Exercise brief>
Among the entries below, only the lines starting at the one with "- **Call to" and ending at the one with "2. **Style transfer", both included, are to be printed exactly.

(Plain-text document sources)
*** Block opens ***
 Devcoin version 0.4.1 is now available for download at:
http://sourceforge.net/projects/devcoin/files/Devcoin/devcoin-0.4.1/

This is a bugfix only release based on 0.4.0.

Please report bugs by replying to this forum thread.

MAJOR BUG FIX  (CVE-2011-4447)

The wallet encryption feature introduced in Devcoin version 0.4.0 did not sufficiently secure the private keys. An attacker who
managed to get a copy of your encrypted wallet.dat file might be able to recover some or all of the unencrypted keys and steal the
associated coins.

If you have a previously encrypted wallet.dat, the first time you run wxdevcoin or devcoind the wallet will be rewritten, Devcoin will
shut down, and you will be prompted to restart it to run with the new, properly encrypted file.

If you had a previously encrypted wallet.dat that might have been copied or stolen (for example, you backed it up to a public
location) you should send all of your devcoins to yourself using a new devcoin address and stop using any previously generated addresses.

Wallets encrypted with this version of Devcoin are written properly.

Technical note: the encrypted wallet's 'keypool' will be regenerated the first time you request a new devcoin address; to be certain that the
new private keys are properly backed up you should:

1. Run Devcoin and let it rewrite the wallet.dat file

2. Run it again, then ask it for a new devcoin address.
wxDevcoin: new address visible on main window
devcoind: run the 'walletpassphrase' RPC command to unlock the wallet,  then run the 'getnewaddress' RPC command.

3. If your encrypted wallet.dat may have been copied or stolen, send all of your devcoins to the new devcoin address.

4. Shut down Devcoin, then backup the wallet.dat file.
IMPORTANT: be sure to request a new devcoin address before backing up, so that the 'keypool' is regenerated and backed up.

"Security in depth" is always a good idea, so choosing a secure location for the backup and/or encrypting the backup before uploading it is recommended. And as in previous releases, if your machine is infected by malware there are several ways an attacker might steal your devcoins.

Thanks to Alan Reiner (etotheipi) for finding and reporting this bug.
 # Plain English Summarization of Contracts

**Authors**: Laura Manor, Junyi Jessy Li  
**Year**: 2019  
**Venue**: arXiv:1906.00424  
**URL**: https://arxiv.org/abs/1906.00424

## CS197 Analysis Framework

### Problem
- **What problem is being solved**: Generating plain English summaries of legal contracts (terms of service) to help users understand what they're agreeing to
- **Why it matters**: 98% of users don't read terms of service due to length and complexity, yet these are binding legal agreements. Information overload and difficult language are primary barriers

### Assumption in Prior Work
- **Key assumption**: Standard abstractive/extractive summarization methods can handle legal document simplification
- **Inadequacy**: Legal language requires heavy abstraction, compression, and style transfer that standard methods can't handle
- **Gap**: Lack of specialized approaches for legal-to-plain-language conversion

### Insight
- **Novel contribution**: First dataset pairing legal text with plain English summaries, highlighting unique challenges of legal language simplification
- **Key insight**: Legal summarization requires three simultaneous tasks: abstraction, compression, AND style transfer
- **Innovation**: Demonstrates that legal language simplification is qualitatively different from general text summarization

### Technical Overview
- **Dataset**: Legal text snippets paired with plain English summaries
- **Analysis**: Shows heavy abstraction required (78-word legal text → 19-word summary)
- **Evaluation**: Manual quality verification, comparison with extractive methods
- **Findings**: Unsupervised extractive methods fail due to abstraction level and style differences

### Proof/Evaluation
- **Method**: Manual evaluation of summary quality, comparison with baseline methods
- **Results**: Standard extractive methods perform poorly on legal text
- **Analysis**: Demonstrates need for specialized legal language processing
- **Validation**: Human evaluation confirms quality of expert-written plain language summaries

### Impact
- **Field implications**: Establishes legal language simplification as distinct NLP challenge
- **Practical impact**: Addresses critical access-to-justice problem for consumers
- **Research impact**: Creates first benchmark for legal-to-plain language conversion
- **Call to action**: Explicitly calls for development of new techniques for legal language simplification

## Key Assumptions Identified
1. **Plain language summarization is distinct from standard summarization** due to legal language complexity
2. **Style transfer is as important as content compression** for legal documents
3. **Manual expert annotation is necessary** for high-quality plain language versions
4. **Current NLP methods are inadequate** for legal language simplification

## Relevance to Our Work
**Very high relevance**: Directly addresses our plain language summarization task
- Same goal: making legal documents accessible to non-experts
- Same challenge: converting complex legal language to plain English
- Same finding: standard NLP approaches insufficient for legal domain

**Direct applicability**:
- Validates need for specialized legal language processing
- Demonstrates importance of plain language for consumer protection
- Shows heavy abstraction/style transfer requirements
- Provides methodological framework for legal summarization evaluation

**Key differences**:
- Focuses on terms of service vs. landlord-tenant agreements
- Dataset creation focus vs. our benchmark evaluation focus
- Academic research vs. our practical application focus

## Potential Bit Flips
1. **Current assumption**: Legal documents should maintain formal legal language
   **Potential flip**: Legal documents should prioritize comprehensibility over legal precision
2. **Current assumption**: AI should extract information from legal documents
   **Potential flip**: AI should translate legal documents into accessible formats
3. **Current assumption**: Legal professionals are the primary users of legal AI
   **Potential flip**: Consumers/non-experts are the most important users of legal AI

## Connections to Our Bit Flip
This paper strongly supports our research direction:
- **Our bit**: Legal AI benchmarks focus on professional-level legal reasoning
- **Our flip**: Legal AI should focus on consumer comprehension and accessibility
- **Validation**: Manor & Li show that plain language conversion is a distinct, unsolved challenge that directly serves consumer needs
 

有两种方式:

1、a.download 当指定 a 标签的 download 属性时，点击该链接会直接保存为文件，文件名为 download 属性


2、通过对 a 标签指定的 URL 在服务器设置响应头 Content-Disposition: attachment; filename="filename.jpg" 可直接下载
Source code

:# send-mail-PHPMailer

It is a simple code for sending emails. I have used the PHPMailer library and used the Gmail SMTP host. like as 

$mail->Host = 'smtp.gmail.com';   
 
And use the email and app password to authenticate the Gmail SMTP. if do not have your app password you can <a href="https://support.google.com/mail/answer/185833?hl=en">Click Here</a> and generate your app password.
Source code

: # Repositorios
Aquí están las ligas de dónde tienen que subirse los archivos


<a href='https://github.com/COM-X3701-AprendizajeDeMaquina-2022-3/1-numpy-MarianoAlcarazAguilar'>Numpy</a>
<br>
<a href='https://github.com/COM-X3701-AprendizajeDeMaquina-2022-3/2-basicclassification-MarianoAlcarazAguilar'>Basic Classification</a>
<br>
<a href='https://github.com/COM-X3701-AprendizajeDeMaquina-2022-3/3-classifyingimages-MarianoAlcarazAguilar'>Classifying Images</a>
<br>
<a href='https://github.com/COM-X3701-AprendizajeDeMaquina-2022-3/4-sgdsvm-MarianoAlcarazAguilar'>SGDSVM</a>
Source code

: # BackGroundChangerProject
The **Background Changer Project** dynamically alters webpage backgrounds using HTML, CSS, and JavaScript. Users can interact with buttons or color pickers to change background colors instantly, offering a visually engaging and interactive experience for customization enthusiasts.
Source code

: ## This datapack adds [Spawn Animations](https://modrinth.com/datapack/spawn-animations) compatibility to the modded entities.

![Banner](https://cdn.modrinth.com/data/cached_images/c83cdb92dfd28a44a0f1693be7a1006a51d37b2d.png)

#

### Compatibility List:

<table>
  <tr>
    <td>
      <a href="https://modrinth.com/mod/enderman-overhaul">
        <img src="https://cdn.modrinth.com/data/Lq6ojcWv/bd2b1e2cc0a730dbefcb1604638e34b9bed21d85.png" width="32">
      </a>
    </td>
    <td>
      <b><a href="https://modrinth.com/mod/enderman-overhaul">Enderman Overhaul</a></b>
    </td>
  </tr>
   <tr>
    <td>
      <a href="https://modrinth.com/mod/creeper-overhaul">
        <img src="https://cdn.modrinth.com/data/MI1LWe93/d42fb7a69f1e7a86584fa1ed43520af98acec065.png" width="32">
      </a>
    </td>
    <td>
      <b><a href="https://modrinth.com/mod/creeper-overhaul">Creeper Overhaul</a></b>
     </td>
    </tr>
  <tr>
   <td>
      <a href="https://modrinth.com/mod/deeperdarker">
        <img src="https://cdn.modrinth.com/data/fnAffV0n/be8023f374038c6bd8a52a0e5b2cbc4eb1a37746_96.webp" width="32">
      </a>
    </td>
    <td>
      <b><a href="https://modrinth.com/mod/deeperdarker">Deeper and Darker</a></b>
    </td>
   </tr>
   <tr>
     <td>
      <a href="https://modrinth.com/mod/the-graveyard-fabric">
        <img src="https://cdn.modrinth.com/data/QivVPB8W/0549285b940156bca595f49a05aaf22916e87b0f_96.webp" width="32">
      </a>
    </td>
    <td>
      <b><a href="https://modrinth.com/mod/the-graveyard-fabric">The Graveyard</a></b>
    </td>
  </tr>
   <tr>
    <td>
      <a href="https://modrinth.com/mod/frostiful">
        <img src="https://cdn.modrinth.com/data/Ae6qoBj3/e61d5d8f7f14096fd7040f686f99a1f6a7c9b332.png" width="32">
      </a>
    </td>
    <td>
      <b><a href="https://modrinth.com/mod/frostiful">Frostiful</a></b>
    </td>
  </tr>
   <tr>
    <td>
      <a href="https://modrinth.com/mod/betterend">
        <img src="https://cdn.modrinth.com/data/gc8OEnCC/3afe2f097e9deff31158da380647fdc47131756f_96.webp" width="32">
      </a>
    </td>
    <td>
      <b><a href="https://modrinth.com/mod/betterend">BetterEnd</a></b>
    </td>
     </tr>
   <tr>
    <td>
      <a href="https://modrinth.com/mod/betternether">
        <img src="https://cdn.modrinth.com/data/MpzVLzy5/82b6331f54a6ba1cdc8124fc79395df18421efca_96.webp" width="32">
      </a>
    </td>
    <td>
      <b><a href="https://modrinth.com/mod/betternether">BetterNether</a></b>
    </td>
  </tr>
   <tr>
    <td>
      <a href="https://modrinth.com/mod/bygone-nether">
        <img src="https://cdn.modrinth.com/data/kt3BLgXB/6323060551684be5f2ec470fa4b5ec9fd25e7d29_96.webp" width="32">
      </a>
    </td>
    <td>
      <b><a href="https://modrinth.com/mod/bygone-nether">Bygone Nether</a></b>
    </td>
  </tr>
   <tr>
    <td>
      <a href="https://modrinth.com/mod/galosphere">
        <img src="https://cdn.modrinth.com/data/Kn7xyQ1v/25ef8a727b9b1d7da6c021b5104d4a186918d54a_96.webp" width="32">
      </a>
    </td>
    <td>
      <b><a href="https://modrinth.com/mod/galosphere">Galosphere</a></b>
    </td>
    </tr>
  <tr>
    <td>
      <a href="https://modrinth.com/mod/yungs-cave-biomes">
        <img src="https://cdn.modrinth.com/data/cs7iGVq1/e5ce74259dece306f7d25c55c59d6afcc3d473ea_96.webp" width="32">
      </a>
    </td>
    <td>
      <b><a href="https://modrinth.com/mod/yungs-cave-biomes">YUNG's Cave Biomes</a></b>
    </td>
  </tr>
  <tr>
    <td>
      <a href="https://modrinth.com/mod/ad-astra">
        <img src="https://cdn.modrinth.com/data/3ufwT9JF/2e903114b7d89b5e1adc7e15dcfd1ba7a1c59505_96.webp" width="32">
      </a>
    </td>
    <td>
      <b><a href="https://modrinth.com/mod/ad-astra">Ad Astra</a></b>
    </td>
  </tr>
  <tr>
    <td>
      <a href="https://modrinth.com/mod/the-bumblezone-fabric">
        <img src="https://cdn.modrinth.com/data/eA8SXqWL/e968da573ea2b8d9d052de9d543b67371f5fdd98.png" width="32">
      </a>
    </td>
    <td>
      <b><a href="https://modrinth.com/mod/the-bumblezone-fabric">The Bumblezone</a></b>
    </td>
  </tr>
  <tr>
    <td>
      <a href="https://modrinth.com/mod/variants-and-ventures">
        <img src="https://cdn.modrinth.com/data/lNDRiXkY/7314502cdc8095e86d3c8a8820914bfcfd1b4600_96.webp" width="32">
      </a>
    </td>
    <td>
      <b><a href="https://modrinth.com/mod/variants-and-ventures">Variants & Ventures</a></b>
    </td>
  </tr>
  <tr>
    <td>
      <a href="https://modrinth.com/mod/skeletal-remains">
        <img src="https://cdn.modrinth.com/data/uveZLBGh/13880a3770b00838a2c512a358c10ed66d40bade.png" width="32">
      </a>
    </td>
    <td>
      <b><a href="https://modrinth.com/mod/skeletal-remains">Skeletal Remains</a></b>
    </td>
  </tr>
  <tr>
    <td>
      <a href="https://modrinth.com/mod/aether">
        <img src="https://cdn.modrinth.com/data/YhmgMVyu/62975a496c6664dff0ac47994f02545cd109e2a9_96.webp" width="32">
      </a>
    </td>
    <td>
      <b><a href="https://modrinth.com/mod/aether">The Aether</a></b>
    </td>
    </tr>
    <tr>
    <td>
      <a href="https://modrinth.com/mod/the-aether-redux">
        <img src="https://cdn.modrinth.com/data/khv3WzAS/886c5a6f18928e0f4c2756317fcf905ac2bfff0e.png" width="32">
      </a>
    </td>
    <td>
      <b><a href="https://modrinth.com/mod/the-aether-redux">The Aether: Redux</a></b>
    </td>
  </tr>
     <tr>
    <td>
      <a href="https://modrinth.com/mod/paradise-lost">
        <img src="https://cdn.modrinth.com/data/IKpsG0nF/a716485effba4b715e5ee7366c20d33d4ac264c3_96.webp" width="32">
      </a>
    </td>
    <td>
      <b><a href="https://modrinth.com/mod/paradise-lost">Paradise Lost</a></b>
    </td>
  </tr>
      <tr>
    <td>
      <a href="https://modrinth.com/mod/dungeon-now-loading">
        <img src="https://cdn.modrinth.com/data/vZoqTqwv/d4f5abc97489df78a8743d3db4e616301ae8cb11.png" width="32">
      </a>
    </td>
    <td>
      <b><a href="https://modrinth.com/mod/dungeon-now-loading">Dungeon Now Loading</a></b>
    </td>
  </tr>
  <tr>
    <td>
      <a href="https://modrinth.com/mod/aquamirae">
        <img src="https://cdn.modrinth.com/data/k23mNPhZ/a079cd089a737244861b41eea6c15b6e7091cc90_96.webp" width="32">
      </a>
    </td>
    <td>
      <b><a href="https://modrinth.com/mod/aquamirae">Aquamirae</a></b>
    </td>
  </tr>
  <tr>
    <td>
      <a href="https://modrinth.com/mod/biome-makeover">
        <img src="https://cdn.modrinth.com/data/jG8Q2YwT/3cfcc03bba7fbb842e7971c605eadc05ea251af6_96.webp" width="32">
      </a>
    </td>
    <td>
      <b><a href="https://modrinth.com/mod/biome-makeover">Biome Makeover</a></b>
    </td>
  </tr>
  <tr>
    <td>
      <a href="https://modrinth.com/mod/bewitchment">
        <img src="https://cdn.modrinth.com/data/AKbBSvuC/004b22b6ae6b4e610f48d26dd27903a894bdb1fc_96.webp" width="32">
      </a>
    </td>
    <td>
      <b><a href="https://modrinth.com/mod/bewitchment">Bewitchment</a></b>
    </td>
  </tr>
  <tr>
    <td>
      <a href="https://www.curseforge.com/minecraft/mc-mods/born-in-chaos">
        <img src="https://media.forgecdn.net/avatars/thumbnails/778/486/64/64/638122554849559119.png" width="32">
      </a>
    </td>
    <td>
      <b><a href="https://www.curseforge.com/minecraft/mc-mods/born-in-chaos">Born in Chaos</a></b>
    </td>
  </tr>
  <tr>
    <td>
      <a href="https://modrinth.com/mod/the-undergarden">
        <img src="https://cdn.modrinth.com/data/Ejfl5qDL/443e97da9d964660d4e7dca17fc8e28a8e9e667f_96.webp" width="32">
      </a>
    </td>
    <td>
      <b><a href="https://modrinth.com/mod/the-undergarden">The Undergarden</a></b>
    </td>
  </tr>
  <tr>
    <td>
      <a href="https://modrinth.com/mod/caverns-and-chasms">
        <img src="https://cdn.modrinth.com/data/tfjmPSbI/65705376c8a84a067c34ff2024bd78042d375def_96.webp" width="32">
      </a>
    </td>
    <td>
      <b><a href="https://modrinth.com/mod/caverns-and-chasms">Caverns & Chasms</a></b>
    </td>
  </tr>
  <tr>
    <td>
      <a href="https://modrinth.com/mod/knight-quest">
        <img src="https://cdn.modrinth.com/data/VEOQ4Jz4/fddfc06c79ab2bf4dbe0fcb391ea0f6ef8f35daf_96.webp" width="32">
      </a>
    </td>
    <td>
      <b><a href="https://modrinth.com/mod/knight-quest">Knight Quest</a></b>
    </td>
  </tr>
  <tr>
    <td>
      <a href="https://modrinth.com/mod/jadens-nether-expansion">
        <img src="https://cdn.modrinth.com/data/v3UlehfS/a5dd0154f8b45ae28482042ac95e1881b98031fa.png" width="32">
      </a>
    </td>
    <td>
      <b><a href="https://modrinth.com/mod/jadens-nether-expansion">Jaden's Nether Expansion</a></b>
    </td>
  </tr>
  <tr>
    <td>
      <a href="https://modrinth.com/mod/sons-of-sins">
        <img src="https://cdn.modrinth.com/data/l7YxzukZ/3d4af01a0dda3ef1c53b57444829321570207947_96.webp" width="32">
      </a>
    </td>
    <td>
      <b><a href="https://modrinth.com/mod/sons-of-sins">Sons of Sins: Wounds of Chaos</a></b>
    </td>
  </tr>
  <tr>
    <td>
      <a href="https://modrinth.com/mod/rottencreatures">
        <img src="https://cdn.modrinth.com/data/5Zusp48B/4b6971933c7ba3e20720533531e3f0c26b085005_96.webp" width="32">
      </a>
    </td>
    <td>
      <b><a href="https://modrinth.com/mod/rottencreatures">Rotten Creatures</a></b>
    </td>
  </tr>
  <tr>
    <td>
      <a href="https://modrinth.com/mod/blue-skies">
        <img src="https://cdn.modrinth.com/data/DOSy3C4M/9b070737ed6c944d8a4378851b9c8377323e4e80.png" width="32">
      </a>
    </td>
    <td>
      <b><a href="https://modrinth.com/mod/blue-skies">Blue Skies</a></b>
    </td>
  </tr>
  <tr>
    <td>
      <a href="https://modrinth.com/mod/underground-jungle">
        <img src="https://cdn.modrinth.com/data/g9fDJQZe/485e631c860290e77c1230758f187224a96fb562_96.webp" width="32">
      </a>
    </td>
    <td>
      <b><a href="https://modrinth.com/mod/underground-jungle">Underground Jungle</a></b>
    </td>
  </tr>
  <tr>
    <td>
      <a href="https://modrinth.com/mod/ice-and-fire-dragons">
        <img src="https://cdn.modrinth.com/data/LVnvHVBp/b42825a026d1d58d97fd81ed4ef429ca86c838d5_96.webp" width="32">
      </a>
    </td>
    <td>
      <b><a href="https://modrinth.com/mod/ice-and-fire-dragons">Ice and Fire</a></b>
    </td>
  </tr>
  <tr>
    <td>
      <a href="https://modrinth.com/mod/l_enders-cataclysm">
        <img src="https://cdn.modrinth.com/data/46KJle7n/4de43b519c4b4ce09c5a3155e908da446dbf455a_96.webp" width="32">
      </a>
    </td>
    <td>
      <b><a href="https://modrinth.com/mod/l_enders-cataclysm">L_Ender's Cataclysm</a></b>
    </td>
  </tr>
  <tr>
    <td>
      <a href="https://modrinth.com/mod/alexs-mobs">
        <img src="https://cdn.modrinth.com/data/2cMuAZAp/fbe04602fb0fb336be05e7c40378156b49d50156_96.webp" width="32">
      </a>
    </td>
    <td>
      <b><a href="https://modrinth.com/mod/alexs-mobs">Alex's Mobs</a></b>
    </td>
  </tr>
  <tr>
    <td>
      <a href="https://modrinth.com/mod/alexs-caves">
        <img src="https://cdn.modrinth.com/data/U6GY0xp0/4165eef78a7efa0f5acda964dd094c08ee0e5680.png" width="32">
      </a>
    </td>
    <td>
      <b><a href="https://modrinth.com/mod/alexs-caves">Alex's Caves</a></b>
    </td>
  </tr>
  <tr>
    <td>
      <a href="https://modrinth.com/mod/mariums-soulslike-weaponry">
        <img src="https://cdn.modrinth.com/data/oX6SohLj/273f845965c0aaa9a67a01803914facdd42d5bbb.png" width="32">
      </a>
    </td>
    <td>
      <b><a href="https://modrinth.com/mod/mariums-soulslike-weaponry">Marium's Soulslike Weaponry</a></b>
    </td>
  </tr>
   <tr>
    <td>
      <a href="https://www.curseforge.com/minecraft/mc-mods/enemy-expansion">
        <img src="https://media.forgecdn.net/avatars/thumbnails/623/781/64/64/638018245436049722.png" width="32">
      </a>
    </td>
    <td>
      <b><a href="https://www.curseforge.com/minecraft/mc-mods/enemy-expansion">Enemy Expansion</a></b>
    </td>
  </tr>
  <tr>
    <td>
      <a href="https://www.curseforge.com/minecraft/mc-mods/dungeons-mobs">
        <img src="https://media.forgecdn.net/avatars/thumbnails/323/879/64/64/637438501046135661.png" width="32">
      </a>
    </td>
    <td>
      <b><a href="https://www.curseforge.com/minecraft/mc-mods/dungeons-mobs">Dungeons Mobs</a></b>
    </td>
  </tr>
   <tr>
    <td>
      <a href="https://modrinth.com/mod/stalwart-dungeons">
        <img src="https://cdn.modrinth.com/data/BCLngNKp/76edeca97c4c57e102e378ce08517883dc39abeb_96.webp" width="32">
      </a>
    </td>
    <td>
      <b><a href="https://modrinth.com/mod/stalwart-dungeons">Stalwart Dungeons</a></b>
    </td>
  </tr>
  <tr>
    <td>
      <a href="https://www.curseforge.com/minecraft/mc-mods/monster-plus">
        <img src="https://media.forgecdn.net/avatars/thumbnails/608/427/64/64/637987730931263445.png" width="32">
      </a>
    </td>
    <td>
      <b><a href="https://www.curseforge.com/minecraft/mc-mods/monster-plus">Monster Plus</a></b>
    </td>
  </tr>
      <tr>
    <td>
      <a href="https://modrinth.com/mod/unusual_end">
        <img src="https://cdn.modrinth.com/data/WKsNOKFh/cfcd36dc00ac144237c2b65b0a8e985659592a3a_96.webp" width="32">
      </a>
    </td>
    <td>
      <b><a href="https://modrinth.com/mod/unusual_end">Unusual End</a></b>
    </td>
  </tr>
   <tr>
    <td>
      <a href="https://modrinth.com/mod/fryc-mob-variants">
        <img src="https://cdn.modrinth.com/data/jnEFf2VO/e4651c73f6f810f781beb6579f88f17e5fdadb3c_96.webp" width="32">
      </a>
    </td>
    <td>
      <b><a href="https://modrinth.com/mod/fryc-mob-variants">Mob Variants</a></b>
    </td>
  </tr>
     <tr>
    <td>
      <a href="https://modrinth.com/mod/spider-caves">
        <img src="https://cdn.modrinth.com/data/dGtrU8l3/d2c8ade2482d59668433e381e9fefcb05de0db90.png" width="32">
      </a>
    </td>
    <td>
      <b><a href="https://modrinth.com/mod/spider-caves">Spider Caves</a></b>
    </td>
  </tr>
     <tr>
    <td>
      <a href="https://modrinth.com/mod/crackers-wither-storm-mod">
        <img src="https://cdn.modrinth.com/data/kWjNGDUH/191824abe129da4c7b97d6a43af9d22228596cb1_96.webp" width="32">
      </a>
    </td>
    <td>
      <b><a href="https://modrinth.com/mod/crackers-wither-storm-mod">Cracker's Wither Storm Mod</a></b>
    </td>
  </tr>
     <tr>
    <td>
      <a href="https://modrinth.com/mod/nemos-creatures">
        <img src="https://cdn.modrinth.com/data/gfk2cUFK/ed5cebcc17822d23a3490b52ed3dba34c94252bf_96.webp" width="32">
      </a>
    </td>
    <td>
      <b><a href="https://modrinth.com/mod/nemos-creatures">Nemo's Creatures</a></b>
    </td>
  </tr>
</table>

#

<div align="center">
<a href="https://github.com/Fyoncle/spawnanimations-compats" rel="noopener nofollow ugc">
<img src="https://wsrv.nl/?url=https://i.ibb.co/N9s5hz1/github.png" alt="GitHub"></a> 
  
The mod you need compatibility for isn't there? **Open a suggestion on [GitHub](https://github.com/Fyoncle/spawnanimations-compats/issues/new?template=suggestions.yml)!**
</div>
*** Block closes ***
Response box>
- **Call to action**: Explicitly calls for development of new techniques for legal language simplification

## Key Assumptions Identified
1. **Plain language summarization is distinct from standard summarization** due to legal language complexity
2. **Style transfer is as important as content compression** for legal documents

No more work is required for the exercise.